A legal recruiter on Wednesday filed a sexual harassment complaint with explosive allegations against a national legal placement firm, Wegman Partners, its founder and its chairman of partner recruiting.

Wegman Partners, incorporated in Texas, describes itself online as a national full-service legal search firm, handling associate, partner and group placements with Am Law 200 law firms as well as in-house counsel departments.

Veronica McILraith Veronica McILraith

Veronica MclLraith, who was a managing director in Wegman's New York office, alleges she was “subjected to an astounding barrage of groping and sexually explicit and derogatory comments, texts, emails, and signs by her boss,” Scott Legg, who led Wegman's partner recruiting.

Legg and Wegman Partners' founder, Dallas-based Colby Wegman, are both named in the complaint as respondents, along with the company.
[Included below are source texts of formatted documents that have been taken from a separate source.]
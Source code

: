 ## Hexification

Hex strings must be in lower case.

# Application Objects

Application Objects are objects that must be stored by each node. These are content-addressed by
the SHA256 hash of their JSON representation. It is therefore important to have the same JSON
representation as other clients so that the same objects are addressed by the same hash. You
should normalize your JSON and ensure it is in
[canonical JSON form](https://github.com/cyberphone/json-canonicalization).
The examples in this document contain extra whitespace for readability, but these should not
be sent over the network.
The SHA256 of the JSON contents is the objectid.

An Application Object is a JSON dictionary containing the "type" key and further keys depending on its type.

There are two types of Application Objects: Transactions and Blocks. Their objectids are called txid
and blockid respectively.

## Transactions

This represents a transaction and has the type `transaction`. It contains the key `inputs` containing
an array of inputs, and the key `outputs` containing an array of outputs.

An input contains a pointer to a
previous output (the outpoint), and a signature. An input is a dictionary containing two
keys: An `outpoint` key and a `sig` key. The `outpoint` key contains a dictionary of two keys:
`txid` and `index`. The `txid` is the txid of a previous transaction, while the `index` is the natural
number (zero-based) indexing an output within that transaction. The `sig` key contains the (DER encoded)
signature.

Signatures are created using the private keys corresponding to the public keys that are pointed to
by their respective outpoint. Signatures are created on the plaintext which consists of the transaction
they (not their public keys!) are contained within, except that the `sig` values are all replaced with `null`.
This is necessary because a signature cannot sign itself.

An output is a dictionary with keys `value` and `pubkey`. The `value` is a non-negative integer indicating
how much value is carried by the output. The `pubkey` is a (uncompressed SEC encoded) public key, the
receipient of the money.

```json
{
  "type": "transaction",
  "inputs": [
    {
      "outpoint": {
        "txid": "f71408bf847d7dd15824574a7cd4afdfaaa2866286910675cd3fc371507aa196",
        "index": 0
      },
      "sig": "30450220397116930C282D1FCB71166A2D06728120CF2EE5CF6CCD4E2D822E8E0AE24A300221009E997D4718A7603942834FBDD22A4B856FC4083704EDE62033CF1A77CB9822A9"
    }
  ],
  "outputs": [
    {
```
Legg and Wegman did not return phone and email messages seeking comment on Wednesday.

An attorney who has represented Wegman Partners, Amber Welock in Dallas, also did not return phone and email messages seeking comment.

McILraith's attorney, Zoe Salzman, a partner at Emery Celli Brinckerhoff & Abady, said her complaint was filed Wednesday afternoon with the New York City Commission on Human Rights, an increasingly attractive venue for parties who are subject to arbitration clauses and cannot sue in court but are not prevented from adjudicating their claims with a government body. Parties, if successful, can recover individual damages in matters before the commission.

McILraith claims Legg groped her breasts, forced her to touch him, licked and simulated sex with her office door and asked her to “contribute” to a drawing of genitalia. She also claims Legg hung the drawing of genitalia on his office door, where it remained for months, even during a visit by founder Wegman.

The complaint alleges that, over time, Legg escalated his harassment against McILraith, who joined the recruiting agency in 2014. She claims that on a regular basis he called her “babe,” “baby” or “honey,” and in July 2015, she claims, he aggressively grabbed at her breasts and “talked about jerking off in front of her and forcing her to jerk him off.”

McILraith also alleges Legg regularly appeared drunk and high on cocaine in the office, claiming he sometimes passed out in the office hallway.

The complaint includes photos, purportedly of Wegman's office, including a photo appearing to show Legg lying passed out on the floor, and screenshots of text messages between Legg and McILraith.

In one text message conversation allegedly between the two and shown in the complaint, Legg tells McILraith, “Full steam ahead on Polsinelli,” apparently referring to client work involving the Midwest-based law firm, and, in the same text message screenshot, sends Legg a graphically explicit message, adding, “Sitting here waiting for you.”

McILraith's complaint said when she refused to submit to Legg's harassment, “he became violent” and “called her a 'bitch,' threw furniture at her office, took work and commissions away from her, and threatened to discipline and fire her.”

She alleges she reported the sexual harassment to Wegman. “After a so-called investigation into Ms. McILraith's allegations,” her complaint said, “Mr. Wegman and Wegman Partners announced that Mr. Legg had been suspended for five days—which would have no effect on his earnings, which are based solely on commissions—and would be sent to sexual harassment training.”

The complaint said Wegman Partners demanded McILraith return to work a few feet away from Legg under dramatically less favorable working conditions, including without the files she had been working on before she raised her allegations of sexual harassment, resulting in the loss of hundreds of thousands of dollars in commissions.

“Wegman's demands that she return to work just a few feet away from Mr. Legg, and accept a loss of the commissions she had in the pipeline, were openly retaliatory and calculated to force Ms. McILraith out of her job,” she said, claiming Wegman sided with Legg and forced McILraith out of the recruiting firm this year.

The complaint comes amid increased public awareness of sexual harassment in the workplace, made more prominent in the last months by accusations against Hollywood producer Harvey Weinstein.

Salzman, McILraith's attorney, was part of the legal team that reportedly settled a sexual harassment claim on behalf of a former Fox News legal analyst Lis Wiehl against former Fox host Bill O'Reilly for $32 million.

“We are witnessing an era where women are standing up and are tired of being subjected to this kind of relentless and disgusting sexual harassment,” Salzman said in an interview.

McILraith's complaint said she is entitled to compensatory damages and attorney fees and costs.

McILraith, who received her law degree in 2010 from Touro College, previously worked at two other recruiting firms, including DeltaForce Legal and Audrey Golden Associates.